65․The Crown’s case in respect of Mr Carberry bears relevant similarities to Newby. In written submissions to the sentencing judge, the Crown put its position in relation to discount as follows:

[T]he offender pleaded guilty to the arson and damage property charges at an early stage. That was probably, in part, a reflection of the strength of the case against him. However, s 35(4) Crimes (Sentencing) Act requires the court not to make a significant reduction for the plea where (as here) the case against him was overwhelmingly strong. Not only was he caught red handed by Corrections staff as he was setting the remand unit alight and damaging property but he was also captured by CCTV cameras.

66․Mr Carberry’s written submissions addressed the issue of discount similarly briefly:

Mr. Carberry has ultimately entered a plea of guilty after negotiations. Mr. Carberry joins the submission of his co-accused Mr. Deng, that the Court would allow the full discount for his plea. It is submitted that there was not an overwhelming case against Mr. Carberry.

67․Neither party’s written submissions developed further (or in Mr Carberry’s case, at all) on what it was that made the Crown case overwhelmingly strong or something short of that. The issue of discount does not appear to have been raised during oral submissions.

68․In its appeal against Mr Carberry’s sentence, the Crown contends that the sentencing judge did not consider its submission that s 35(4) applied. The relevant passage of his Honour’s remarks is as follows ([182]-[188]):

Mr Carberry has entered pleas of guilty to the offences.
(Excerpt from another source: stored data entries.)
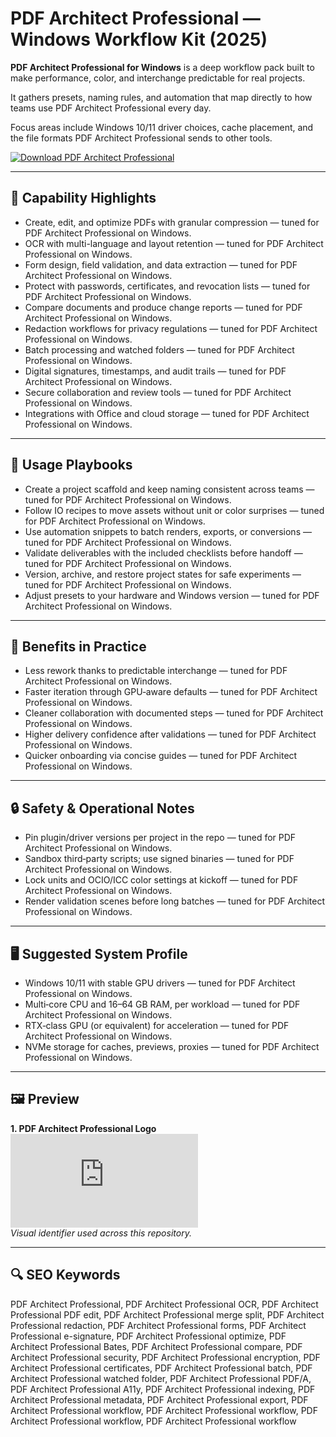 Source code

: # PDF Architect Professional — Windows Workflow Kit (2025)

**PDF Architect Professional for Windows** is a deep workflow pack built to make performance, color, and interchange predictable for real projects.

It gathers presets, naming rules, and automation that map directly to how teams use PDF Architect Professional every day.

Focus areas include Windows 10/11 driver choices, cache placement, and the file formats PDF Architect Professional sends to other tools.

[![Download PDF Architect Professional](https://img.shields.io/badge/Download-PDF_Architect_Professional-blueviolet)](https://cryptoenthusiasts.world/)

---

## 🔧 Capability Highlights
- Create, edit, and optimize PDFs with granular compression — tuned for PDF Architect Professional on Windows.
- OCR with multi-language and layout retention — tuned for PDF Architect Professional on Windows.
- Form design, field validation, and data extraction — tuned for PDF Architect Professional on Windows.
- Protect with passwords, certificates, and revocation lists — tuned for PDF Architect Professional on Windows.
- Compare documents and produce change reports — tuned for PDF Architect Professional on Windows.
- Redaction workflows for privacy regulations — tuned for PDF Architect Professional on Windows.
- Batch processing and watched folders — tuned for PDF Architect Professional on Windows.
- Digital signatures, timestamps, and audit trails — tuned for PDF Architect Professional on Windows.
- Secure collaboration and review tools — tuned for PDF Architect Professional on Windows.
- Integrations with Office and cloud storage — tuned for PDF Architect Professional on Windows.

---

## 🧭 Usage Playbooks
- Create a project scaffold and keep naming consistent across teams — tuned for PDF Architect Professional on Windows.
- Follow IO recipes to move assets without unit or color surprises — tuned for PDF Architect Professional on Windows.
- Use automation snippets to batch renders, exports, or conversions — tuned for PDF Architect Professional on Windows.
- Validate deliverables with the included checklists before handoff — tuned for PDF Architect Professional on Windows.
- Version, archive, and restore project states for safe experiments — tuned for PDF Architect Professional on Windows.
- Adjust presets to your hardware and Windows version — tuned for PDF Architect Professional on Windows.

---

## 🥇 Benefits in Practice
- Less rework thanks to predictable interchange — tuned for PDF Architect Professional on Windows.
- Faster iteration through GPU‑aware defaults — tuned for PDF Architect Professional on Windows.
- Cleaner collaboration with documented steps — tuned for PDF Architect Professional on Windows.
- Higher delivery confidence after validations — tuned for PDF Architect Professional on Windows.
- Quicker onboarding via concise guides — tuned for PDF Architect Professional on Windows.

---

## 🔒 Safety & Operational Notes
- Pin plugin/driver versions per project in the repo — tuned for PDF Architect Professional on Windows.
- Sandbox third‑party scripts; use signed binaries — tuned for PDF Architect Professional on Windows.
- Lock units and OCIO/ICC color settings at kickoff — tuned for PDF Architect Professional on Windows.
- Render validation scenes before long batches — tuned for PDF Architect Professional on Windows.

---

## 🖥 Suggested System Profile
- Windows 10/11 with stable GPU drivers — tuned for PDF Architect Professional on Windows.
- Multi‑core CPU and 16–64 GB RAM, per workload — tuned for PDF Architect Professional on Windows.
- RTX‑class GPU (or equivalent) for acceleration — tuned for PDF Architect Professional on Windows.
- NVMe storage for caches, previews, proxies — tuned for PDF Architect Professional on Windows.

---

## 🖼 Preview
**1. PDF Architect Professional Logo**  
![PDF Architect Professional Logo](https://logo.clearbit.com/pdfarchitect.org)  
*Visual identifier used across this repository.*

---

## 🔍 SEO Keywords
PDF Architect Professional, PDF Architect Professional OCR, PDF Architect Professional PDF edit, PDF Architect Professional merge split, PDF Architect Professional redaction, PDF Architect Professional forms, PDF Architect Professional e-signature, PDF Architect Professional optimize, PDF Architect Professional Bates, PDF Architect Professional compare, PDF Architect Professional security, PDF Architect Professional encryption, PDF Architect Professional certificates, PDF Architect Professional batch, PDF Architect Professional watched folder, PDF Architect Professional PDF/A, PDF Architect Professional A11y, PDF Architect Professional indexing, PDF Architect Professional metadata, PDF Architect Professional export, PDF Architect Professional workflow, PDF Architect Professional workflow, PDF Architect Professional workflow, PDF Architect Professional workflow
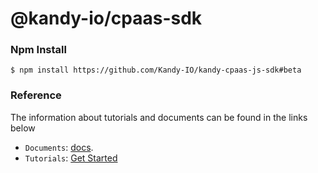 @kandy-io/cpaas-sdk
========

### Npm Install

`$ npm install https://github.com/Kandy-IO/kandy-cpaas-js-sdk#beta`

### Reference

The information about tutorials and documents can be found in the links below

* `Documents`: [docs](https://Kandy-IO.github.io/kandy-cpaas-js-sdk/docs).
* `Tutorials`:  [Get Started](https://Kandy-IO.github.io/kandy-cpaas-js-sdk/tutorials/?KANDYFQDN=oauth-cpaas.att.com#/Get%20Started)





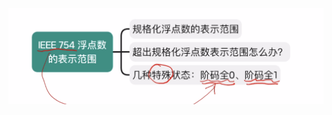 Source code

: 


![输入图片说明](/imgs/2025-08-04/t2nPPqHxtfhcbGnP.png)
<!--stackedit_data:
eyJoaXN0b3J5IjpbMTAwNzcxMDEzM119
--> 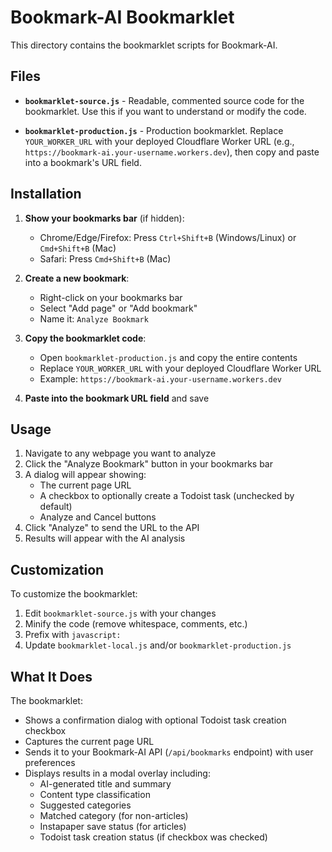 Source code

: # Bookmark-AI Bookmarklet

This directory contains the bookmarklet scripts for Bookmark-AI.

## Files

- **`bookmarklet-source.js`** - Readable, commented source code for the bookmarklet. Use this if you want to understand or modify the code.

- **`bookmarklet-production.js`** - Production bookmarklet. Replace `YOUR_WORKER_URL` with your deployed Cloudflare Worker URL (e.g., `https://bookmark-ai.your-username.workers.dev`), then copy and paste into a bookmark's URL field.

## Installation

1. **Show your bookmarks bar** (if hidden):
   - Chrome/Edge/Firefox: Press `Ctrl+Shift+B` (Windows/Linux) or `Cmd+Shift+B` (Mac)
   - Safari: Press `Cmd+Shift+B` (Mac)

2. **Create a new bookmark**:
   - Right-click on your bookmarks bar
   - Select "Add page" or "Add bookmark"
   - Name it: `Analyze Bookmark`

3. **Copy the bookmarklet code**:
   - Open `bookmarklet-production.js` and copy the entire contents
   - Replace `YOUR_WORKER_URL` with your deployed Cloudflare Worker URL
   - Example: `https://bookmark-ai.your-username.workers.dev`

4. **Paste into the bookmark URL field** and save

## Usage

1. Navigate to any webpage you want to analyze
2. Click the "Analyze Bookmark" button in your bookmarks bar
3. A dialog will appear showing:
   - The current page URL
   - A checkbox to optionally create a Todoist task (unchecked by default)
   - Analyze and Cancel buttons
4. Click "Analyze" to send the URL to the API
5. Results will appear with the AI analysis

## Customization

To customize the bookmarklet:

1. Edit `bookmarklet-source.js` with your changes
2. Minify the code (remove whitespace, comments, etc.)
3. Prefix with `javascript:`
4. Update `bookmarklet-local.js` and/or `bookmarklet-production.js`

## What It Does

The bookmarklet:
- Shows a confirmation dialog with optional Todoist task creation checkbox
- Captures the current page URL
- Sends it to your Bookmark-AI API (`/api/bookmarks` endpoint) with user preferences
- Displays results in a modal overlay including:
  - AI-generated title and summary
  - Content type classification
  - Suggested categories
  - Matched category (for non-articles)
  - Instapaper save status (for articles)
  - Todoist task creation status (if checkbox was checked)
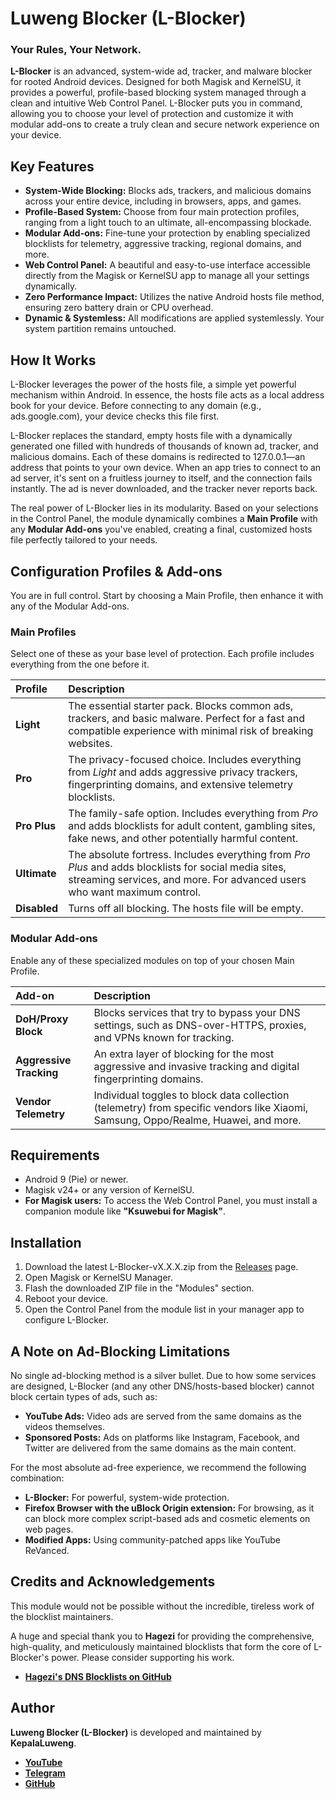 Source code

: # **Luweng Blocker (L-Blocker)**

### **Your Rules, Your Network.**

**L-Blocker** is an advanced, system-wide ad, tracker, and malware blocker for rooted Android devices. Designed for both Magisk and KernelSU, it provides a powerful, profile-based blocking system managed through a clean and intuitive Web Control Panel. L-Blocker puts you in command, allowing you to choose your level of protection and customize it with modular add-ons to create a truly clean and secure network experience on your device.

## **Key Features**

* **System-Wide Blocking:** Blocks ads, trackers, and malicious domains across your entire device, including in browsers, apps, and games.  
* **Profile-Based System:** Choose from four main protection profiles, ranging from a light touch to an ultimate, all-encompassing blockade.  
* **Modular Add-ons:** Fine-tune your protection by enabling specialized blocklists for telemetry, aggressive tracking, regional domains, and more.  
* **Web Control Panel:** A beautiful and easy-to-use interface accessible directly from the Magisk or KernelSU app to manage all your settings dynamically.  
* **Zero Performance Impact:** Utilizes the native Android hosts file method, ensuring zero battery drain or CPU overhead.  
* **Dynamic & Systemless:** All modifications are applied systemlessly. Your system partition remains untouched.

## **How It Works**

L-Blocker leverages the power of the hosts file, a simple yet powerful mechanism within Android. In essence, the hosts file acts as a local address book for your device. Before connecting to any domain (e.g., ads.google.com), your device checks this file first.

L-Blocker replaces the standard, empty hosts file with a dynamically generated one filled with hundreds of thousands of known ad, tracker, and malicious domains. Each of these domains is redirected to 127.0.0.1—an address that points to your own device. When an app tries to connect to an ad server, it's sent on a fruitless journey to itself, and the connection fails instantly. The ad is never downloaded, and the tracker never reports back.

The real power of L-Blocker lies in its modularity. Based on your selections in the Control Panel, the module dynamically combines a **Main Profile** with any **Modular Add-ons** you've enabled, creating a final, customized hosts file perfectly tailored to your needs.

## **Configuration Profiles & Add-ons**

You are in full control. Start by choosing a Main Profile, then enhance it with any of the Modular Add-ons.

### **Main Profiles**

Select one of these as your base level of protection. Each profile includes everything from the one before it.

| Profile | Description |
| :---- | :---- |
| **Light** | The essential starter pack. Blocks common ads, trackers, and basic malware. Perfect for a fast and compatible experience with minimal risk of breaking websites. |
| **Pro** | The privacy-focused choice. Includes everything from *Light* and adds aggressive privacy trackers, fingerprinting domains, and extensive telemetry blocklists. |
| **Pro Plus** | The family-safe option. Includes everything from *Pro* and adds blocklists for adult content, gambling sites, fake news, and other potentially harmful content. |
| **Ultimate** | The absolute fortress. Includes everything from *Pro Plus* and adds blocklists for social media sites, streaming services, and more. For advanced users who want maximum control. |
| **Disabled** | Turns off all blocking. The hosts file will be empty. |

### **Modular Add-ons**

Enable any of these specialized modules on top of your chosen Main Profile.

| Add-on | Description |
| :---- | :---- |
| **DoH/Proxy Block** | Blocks services that try to bypass your DNS settings, such as DNS-over-HTTPS, proxies, and VPNs known for tracking. |
| **Aggressive Tracking** | An extra layer of blocking for the most aggressive and invasive tracking and digital fingerprinting domains. |
| **Vendor Telemetry** | Individual toggles to block data collection (telemetry) from specific vendors like Xiaomi, Samsung, Oppo/Realme, Huawei, and more. |

## **Requirements**

* Android 9 (Pie) or newer.  
* Magisk v24+ or any version of KernelSU.  
* **For Magisk users:** To access the Web Control Panel, you must install a companion module like **"Ksuwebui for Magisk"**.

## **Installation**

1. Download the latest L-Blocker-vX.X.X.zip from the [Releases](https://www.google.com/search?q=https://github.com/KepalaLuweng/L-Blocker/releases) page.  
2. Open Magisk or KernelSU Manager.  
3. Flash the downloaded ZIP file in the "Modules" section.  
4. Reboot your device.  
5. Open the Control Panel from the module list in your manager app to configure L-Blocker.

## **A Note on Ad-Blocking Limitations**

No single ad-blocking method is a silver bullet. Due to how some services are designed, L-Blocker (and any other DNS/hosts-based blocker) cannot block certain types of ads, such as:

* **YouTube Ads:** Video ads are served from the same domains as the videos themselves.  
* **Sponsored Posts:** Ads on platforms like Instagram, Facebook, and Twitter are delivered from the same domains as the main content.

For the most absolute ad-free experience, we recommend the following combination:

* **L-Blocker:** For powerful, system-wide protection.  
* **Firefox Browser with the uBlock Origin extension:** For browsing, as it can block more complex script-based ads and cosmetic elements on web pages.  
* **Modified Apps:** Using community-patched apps like YouTube ReVanced.

## **Credits and Acknowledgements**

This module would not be possible without the incredible, tireless work of the blocklist maintainers.

A huge and special thank you to **Hagezi** for providing the comprehensive, high-quality, and meticulously maintained blocklists that form the core of L-Blocker's power. Please consider supporting his work.

* [**Hagezi's DNS Blocklists on GitHub**](https://github.com/hagezi/dns-blocklists)

## **Author**

**Luweng Blocker (L-Blocker)** is developed and maintained by **KepalaLuweng**.

* [**YouTube**](https://www.youtube.com/@luwengtechid)  
* [**Telegram**](https://t.me/luwengtechofficial)  
* [**GitHub**](https://www.google.com/search?q=https://github.com/KepalaLuweng)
This is important and required to be taken into account, both as a factor and also to consider whether in specified circumstances it can reduce the sentence to be imposed.

In this case, the pleas of guilty for the offences of arson and damaging property were entered in the ACT Magistrates Court, though at the fifth mention. This is a relatively early plea, although a brief of evidence had already been prepared. [This sentence was amended from the transcript, where the sentencing judge had erroneously stated that a brief of evidence had not been prepared].

The plea for the offence of aggravated robbery was entered after the Criminal Case Conference in this Court, after pleas of not guilty were originally entered. Nevertheless, the resolution meant that a number of charges did not proceed. Thus, there was significant utilitarian value of all the pleas, though more so for the earlier pleas. 

Nevertheless, especially for the offence of arson and damaging property, the evidence of the Crown was very strong, with CCTV footage and many witnesses.

Mr Hall also pleaded guilty to two transferred charges which must have been relevant to the severity of the sentence as they were concurrent with the sentence for the aggravated robbery. This is relevant to the issue of parity.

Mr Carberry showed commitment to his possible rehabilitation through a Treatment Order, though this has not yet been translated into any actual action that he has taken.

Mr Carberry has expressed some remorse and this is also evidenced in his plea of guilty and that must also be taken into account.  No remorse was mentioned in the sentencing of Mr Hall, though he also pleaded guilty and that was taken into account.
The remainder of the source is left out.